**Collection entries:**

══════════

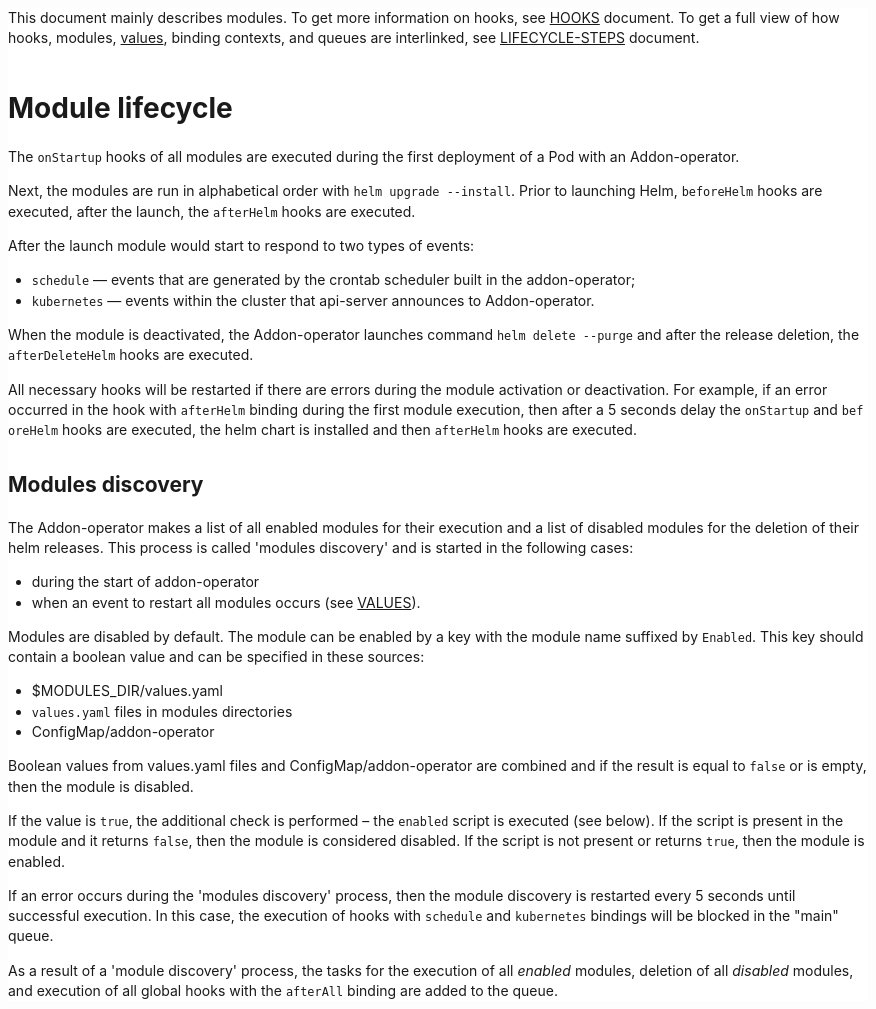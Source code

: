 This document mainly describes modules. To get more information on hooks, see [HOOKS](HOOKS.md) document. To get a full view of how hooks, modules, [values](VALUES.md), binding contexts, and queues are interlinked, see [LIFECYCLE-STEPS](LIFECYCLE-STEPS.md) document.

# Module lifecycle

The `onStartup` hooks of all modules are executed during the first deployment of a Pod with an Addon-operator.

Next, the modules are run in alphabetical order with `helm upgrade --install`. Prior to launching Helm, `beforeHelm` hooks are executed, after the launch, the `afterHelm` hooks are executed.

After the launch module would start to respond to two types of events:

- `schedule` — events that are generated by the crontab scheduler built in the addon-operator;
- `kubernetes` — events within the cluster that api-server announces to Addon-operator.

When the module is deactivated, the Addon-operator launches command `helm delete --purge` and after the release deletion, the `afterDeleteHelm` hooks are executed.

All necessary hooks will be restarted if there are errors during the module activation or deactivation. For example, if an error occurred in the hook with `afterHelm` binding during the first module execution, then after a 5 seconds delay the `onStartup` and `beforeHelm` hooks are executed, the helm chart is installed and then `afterHelm` hooks are executed.

## Modules discovery

The Addon-operator makes a list of all enabled modules for their execution and a list of disabled modules for the deletion of their helm releases. This process is called 'modules discovery' and is started in the following cases:

- during the start of addon-operator
- when an event to restart all modules occurs (see [VALUES](VALUES.md)).

Modules are disabled by default. The module can be enabled by a key with the module name suffixed by `Enabled`. This key should contain a boolean value and can be specified in these sources:

- $MODULES_DIR/values.yaml
- `values.yaml` files in modules directories
- ConfigMap/addon-operator

Boolean values from values.yaml files and ConfigMap/addon-operator are combined and if the result is equal to `false` or is empty, then the module is disabled.

If the value is `true`, the additional check is performed – the `enabled` script is executed (see below). If the script is present in the module and it returns `false`, then the module is considered disabled. If the script is not present or returns `true`, then the module is enabled.

If an error occurs during the 'modules discovery' process, then the module discovery is restarted every 5 seconds until successful execution. In this case, the execution of hooks with `schedule` and `kubernetes` bindings will be blocked in the "main" queue.

As a result of a 'module discovery' process, the tasks for the execution of all *enabled* modules, deletion of all *disabled* modules, and execution of all global hooks with the `afterAll` binding are added to the queue.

══════════

From the data, pick out every line that includes "schedule".

**Answer space:**
- `schedule` — events that are generated by the crontab scheduler built in the addon-operator;
If an error occurs during the 'modules discovery' process, then the module discovery is restarted every 5 seconds until successful execution. In this case, the execution of hooks with `schedule` and `kubernetes` bindings will be blocked in the "main" queue.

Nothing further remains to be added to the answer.